-- Task directions --
Read through the data and report every line in which the word "when" occurs.

-- Material for this exercise --
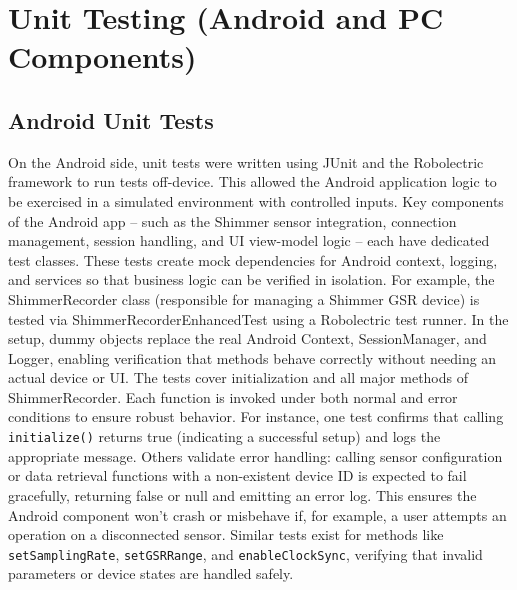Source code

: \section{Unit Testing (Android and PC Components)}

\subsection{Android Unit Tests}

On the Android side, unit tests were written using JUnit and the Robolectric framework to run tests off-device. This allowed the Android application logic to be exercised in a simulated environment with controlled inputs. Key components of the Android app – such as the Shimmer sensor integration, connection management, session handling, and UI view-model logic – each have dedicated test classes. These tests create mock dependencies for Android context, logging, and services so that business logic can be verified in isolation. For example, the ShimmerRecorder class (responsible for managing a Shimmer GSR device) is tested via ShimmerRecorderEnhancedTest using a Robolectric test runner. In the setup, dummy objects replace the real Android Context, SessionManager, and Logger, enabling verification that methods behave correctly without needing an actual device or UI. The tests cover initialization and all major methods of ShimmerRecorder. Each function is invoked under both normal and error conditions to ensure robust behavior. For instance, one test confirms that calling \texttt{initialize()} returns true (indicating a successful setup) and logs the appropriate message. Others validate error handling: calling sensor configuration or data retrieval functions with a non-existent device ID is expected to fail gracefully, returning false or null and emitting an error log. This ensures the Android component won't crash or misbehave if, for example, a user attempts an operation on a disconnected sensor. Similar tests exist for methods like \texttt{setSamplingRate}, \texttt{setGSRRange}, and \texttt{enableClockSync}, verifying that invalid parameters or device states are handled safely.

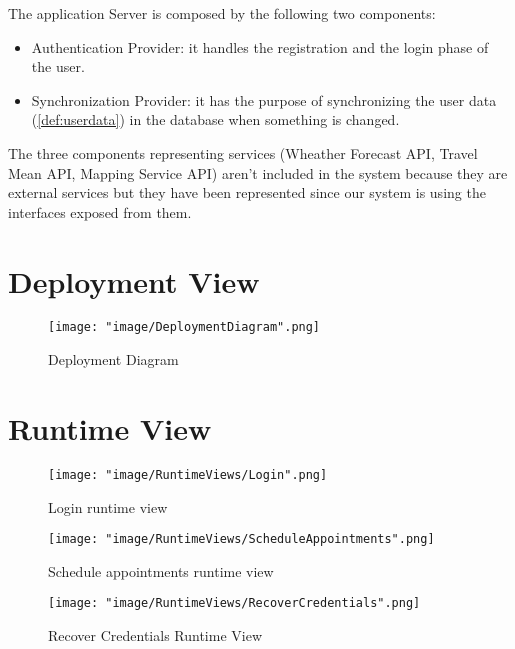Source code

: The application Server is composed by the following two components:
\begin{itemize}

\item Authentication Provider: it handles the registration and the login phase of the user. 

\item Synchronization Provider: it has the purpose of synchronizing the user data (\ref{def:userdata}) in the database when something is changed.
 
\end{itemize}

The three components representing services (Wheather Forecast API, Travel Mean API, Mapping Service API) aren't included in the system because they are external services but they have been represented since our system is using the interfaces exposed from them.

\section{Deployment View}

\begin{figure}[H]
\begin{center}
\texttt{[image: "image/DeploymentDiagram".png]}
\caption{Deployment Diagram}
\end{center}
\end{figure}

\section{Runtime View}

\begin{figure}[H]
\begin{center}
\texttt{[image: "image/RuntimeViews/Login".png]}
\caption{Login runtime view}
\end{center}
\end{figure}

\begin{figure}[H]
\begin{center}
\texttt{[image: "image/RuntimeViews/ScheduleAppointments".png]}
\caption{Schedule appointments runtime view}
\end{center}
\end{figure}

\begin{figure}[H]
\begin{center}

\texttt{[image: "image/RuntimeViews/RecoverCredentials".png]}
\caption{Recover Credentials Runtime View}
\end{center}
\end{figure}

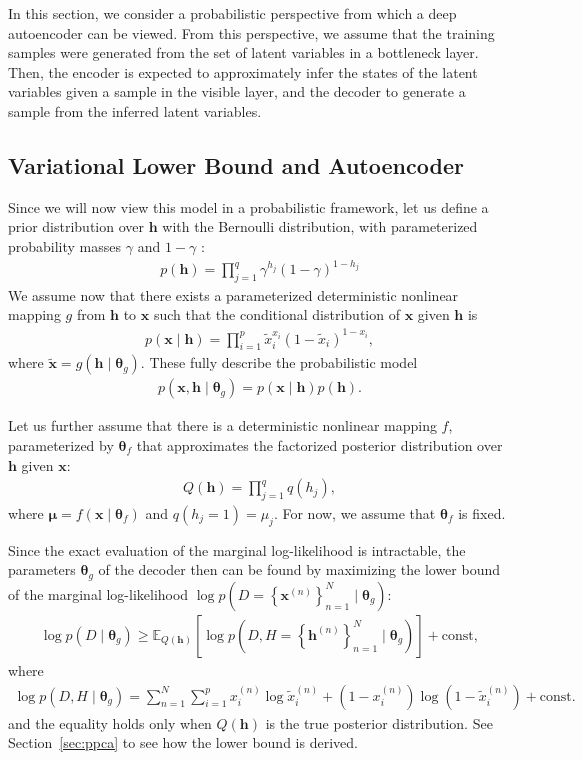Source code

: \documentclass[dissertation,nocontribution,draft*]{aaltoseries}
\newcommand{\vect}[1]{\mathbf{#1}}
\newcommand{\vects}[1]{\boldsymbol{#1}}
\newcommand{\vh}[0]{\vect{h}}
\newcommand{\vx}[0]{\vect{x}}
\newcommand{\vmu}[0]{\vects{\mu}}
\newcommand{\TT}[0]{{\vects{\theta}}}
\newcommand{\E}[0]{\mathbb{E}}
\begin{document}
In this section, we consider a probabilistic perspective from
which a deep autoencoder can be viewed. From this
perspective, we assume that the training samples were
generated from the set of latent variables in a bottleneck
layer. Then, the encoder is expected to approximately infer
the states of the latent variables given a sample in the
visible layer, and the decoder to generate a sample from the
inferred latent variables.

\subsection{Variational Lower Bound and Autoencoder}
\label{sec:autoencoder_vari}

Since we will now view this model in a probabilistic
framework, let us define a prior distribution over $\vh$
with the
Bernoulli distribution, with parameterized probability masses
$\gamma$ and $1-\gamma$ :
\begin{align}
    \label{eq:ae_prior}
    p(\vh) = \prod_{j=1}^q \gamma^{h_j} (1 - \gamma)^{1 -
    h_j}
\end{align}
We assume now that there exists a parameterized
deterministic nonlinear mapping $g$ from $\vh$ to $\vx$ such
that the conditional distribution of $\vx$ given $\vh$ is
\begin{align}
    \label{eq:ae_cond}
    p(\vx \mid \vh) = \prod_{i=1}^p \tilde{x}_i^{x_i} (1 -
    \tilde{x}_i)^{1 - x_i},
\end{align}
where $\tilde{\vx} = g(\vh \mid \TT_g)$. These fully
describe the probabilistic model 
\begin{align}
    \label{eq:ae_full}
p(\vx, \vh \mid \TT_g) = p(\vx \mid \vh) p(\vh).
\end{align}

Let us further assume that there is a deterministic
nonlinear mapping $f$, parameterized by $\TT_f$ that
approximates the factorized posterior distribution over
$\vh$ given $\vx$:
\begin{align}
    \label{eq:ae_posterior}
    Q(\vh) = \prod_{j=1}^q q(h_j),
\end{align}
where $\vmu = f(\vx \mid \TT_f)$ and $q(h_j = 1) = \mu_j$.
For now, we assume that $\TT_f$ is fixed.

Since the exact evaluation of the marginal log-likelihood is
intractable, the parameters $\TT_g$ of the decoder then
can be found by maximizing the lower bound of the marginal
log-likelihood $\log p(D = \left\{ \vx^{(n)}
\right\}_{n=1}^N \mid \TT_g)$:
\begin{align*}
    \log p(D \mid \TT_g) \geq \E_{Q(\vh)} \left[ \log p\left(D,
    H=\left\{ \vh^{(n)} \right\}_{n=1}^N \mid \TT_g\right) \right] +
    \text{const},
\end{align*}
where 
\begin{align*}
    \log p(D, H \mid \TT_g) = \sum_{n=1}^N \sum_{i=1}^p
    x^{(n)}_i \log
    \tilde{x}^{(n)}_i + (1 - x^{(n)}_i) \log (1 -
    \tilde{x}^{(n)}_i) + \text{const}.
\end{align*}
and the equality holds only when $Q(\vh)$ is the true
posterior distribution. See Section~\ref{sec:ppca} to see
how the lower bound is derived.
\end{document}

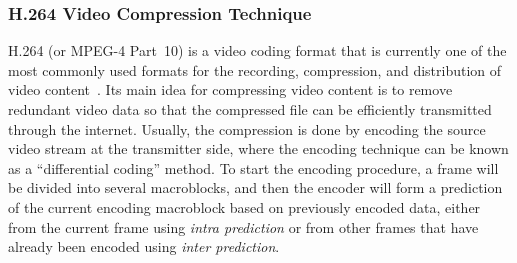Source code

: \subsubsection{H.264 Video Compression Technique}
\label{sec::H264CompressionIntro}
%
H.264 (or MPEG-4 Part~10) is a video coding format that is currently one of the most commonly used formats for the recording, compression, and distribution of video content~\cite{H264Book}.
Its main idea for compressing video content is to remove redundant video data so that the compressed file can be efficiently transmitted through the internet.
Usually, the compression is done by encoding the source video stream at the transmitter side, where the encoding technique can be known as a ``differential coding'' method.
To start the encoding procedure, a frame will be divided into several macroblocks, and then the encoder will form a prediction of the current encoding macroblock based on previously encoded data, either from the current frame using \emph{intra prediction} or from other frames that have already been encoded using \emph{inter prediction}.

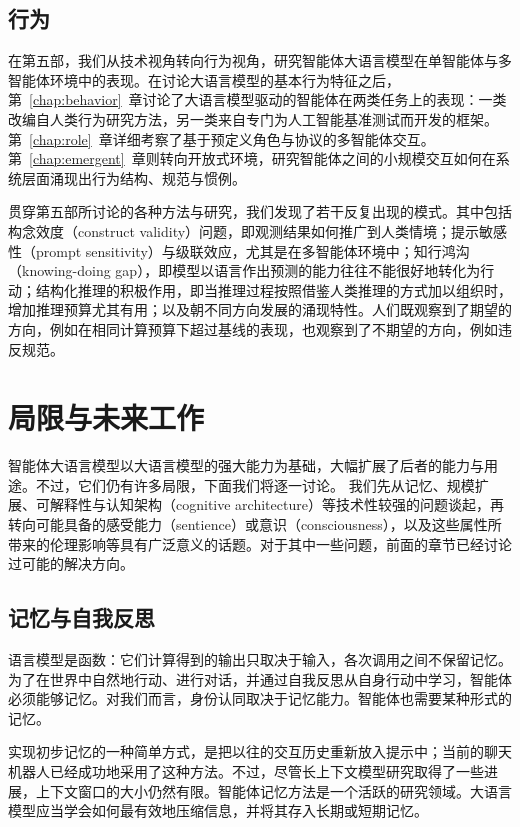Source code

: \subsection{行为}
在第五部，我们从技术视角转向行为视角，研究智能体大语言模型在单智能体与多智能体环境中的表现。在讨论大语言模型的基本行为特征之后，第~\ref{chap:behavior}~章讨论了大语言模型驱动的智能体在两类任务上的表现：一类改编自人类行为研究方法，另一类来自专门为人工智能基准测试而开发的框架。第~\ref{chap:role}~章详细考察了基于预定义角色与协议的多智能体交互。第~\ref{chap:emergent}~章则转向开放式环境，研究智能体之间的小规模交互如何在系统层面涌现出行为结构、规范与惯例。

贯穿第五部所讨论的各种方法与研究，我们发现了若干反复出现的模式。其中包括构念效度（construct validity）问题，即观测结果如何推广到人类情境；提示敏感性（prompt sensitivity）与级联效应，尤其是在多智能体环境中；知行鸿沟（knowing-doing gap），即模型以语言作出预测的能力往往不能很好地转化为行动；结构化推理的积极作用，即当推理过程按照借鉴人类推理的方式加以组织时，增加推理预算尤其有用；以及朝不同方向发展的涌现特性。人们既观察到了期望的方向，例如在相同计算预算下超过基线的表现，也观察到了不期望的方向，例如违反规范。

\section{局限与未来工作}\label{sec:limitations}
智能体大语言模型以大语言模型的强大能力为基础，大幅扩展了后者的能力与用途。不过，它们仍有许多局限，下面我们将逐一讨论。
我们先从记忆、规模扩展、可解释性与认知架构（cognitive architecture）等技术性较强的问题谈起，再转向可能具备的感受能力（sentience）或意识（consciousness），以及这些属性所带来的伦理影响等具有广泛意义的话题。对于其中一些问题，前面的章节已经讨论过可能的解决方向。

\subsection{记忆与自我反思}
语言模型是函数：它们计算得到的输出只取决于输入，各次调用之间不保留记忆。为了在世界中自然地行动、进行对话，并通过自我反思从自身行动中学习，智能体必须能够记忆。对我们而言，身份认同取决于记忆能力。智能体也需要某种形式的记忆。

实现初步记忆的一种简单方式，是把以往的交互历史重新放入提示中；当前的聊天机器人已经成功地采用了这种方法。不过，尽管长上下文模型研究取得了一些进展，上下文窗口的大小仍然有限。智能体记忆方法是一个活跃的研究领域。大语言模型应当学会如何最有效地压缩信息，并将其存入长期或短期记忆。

-- Reply --
\item Synchronization Provider: it has the purpose of synchronizing the user data (\ref{def:userdata}) in the database when something is changed.
and the equality holds only when $Q(\vh)$ is the true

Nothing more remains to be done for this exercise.